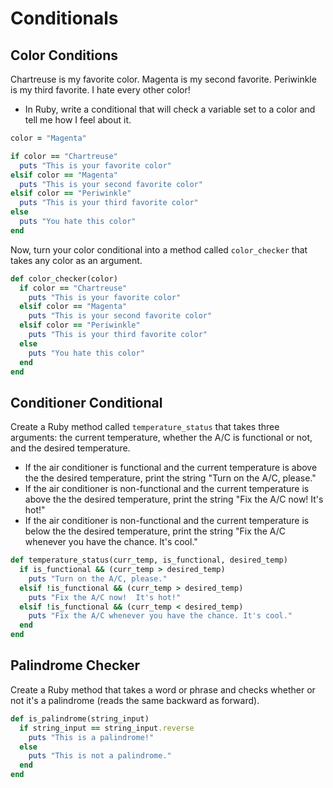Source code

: # Conditionals

## Color Conditions

Chartreuse is my favorite color. Magenta is my second favorite. Periwinkle is my third favorite. I hate every other color!
* In Ruby, write a conditional that will check a variable set to a color and tell me how I feel about it.

```ruby
color = "Magenta"

if color == "Chartreuse"
  puts "This is your favorite color"
elsif color == "Magenta"
  puts "This is your second favorite color"
elsif color == "Periwinkle"
  puts "This is your third favorite color"
else
  puts "You hate this color"
end
```

Now, turn your color conditional into a method called `color_checker` that takes any color as an argument.

```ruby
def color_checker(color)
  if color == "Chartreuse"
    puts "This is your favorite color"
  elsif color == "Magenta"
    puts "This is your second favorite color"
  elsif color == "Periwinkle"
    puts "This is your third favorite color"
  else
    puts "You hate this color"
  end
end
```

## Conditioner Conditional
Create a Ruby method called `temperature_status` that takes three arguments: the current temperature, whether the A/C is functional or not, and the desired temperature.

  - If the air conditioner is functional and the current temperature is above the the desired temperature, print the string "Turn on the A/C, please."
  - If the air conditioner is non-functional and the current temperature is above the the desired temperature, print the string "Fix the A/C now!  It's hot!"
  - If the air conditioner is non-functional and the current temperature is below the the desired temperature, print the string "Fix the A/C whenever you have the chance. It's cool."

```ruby
def temperature_status(curr_temp, is_functional, desired_temp)
  if is_functional && (curr_temp > desired_temp)
    puts "Turn on the A/C, please."
  elsif !is_functional && (curr_temp > desired_temp)
    puts "Fix the A/C now!  It's hot!"
  elsif !is_functional && (curr_temp < desired_temp)
    puts "Fix the A/C whenever you have the chance. It's cool."
  end
end
```

## Palindrome Checker

Create a Ruby method that takes a word or phrase and checks whether or not it's a palindrome (reads the same backward as forward).

```ruby
def is_palindrome(string_input)
  if string_input == string_input.reverse
    puts "This is a palindrome!"
  else
    puts "This is not a palindrome."
  end
end
```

* REQUIRED ACTION:
Copy every record exactly as it appears, apart from any pictures.

* THE COMPLETED TASK:
Source code

: # Conditionals

## Color Conditions

Chartreuse is my favorite color. Magenta is my second favorite. Periwinkle is my third favorite. I hate every other color!
* In Ruby, write a conditional that will check a variable set to a color and tell me how I feel about it.

```ruby
color = "Magenta"

if color == "Chartreuse"
  puts "This is your favorite color"
elsif color == "Magenta"
  puts "This is your second favorite color"
elsif color == "Periwinkle"
  puts "This is your third favorite color"
else
  puts "You hate this color"
end
```

Now, turn your color conditional into a method called `color_checker` that takes any color as an argument.

```ruby
def color_checker(color)
  if color == "Chartreuse"
    puts "This is your favorite color"
  elsif color == "Magenta"
    puts "This is your second favorite color"
  elsif color == "Periwinkle"
    puts "This is your third favorite color"
  else
    puts "You hate this color"
  end
end
```

## Conditioner Conditional
Create a Ruby method called `temperature_status` that takes three arguments: the current temperature, whether the A/C is functional or not, and the desired temperature.

  - If the air conditioner is functional and the current temperature is above the the desired temperature, print the string "Turn on the A/C, please."
  - If the air conditioner is non-functional and the current temperature is above the the desired temperature, print the string "Fix the A/C now!  It's hot!"
  - If the air conditioner is non-functional and the current temperature is below the the desired temperature, print the string "Fix the A/C whenever you have the chance. It's cool."

```ruby
def temperature_status(curr_temp, is_functional, desired_temp)
  if is_functional && (curr_temp > desired_temp)
    puts "Turn on the A/C, please."
  elsif !is_functional && (curr_temp > desired_temp)
    puts "Fix the A/C now!  It's hot!"
  elsif !is_functional && (curr_temp < desired_temp)
    puts "Fix the A/C whenever you have the chance. It's cool."
  end
end
```

## Palindrome Checker

Create a Ruby method that takes a word or phrase and checks whether or not it's a palindrome (reads the same backward as forward).

```ruby
def is_palindrome(string_input)
  if string_input == string_input.reverse
    puts "This is a palindrome!"
  else
    puts "This is not a palindrome."
  end
end
```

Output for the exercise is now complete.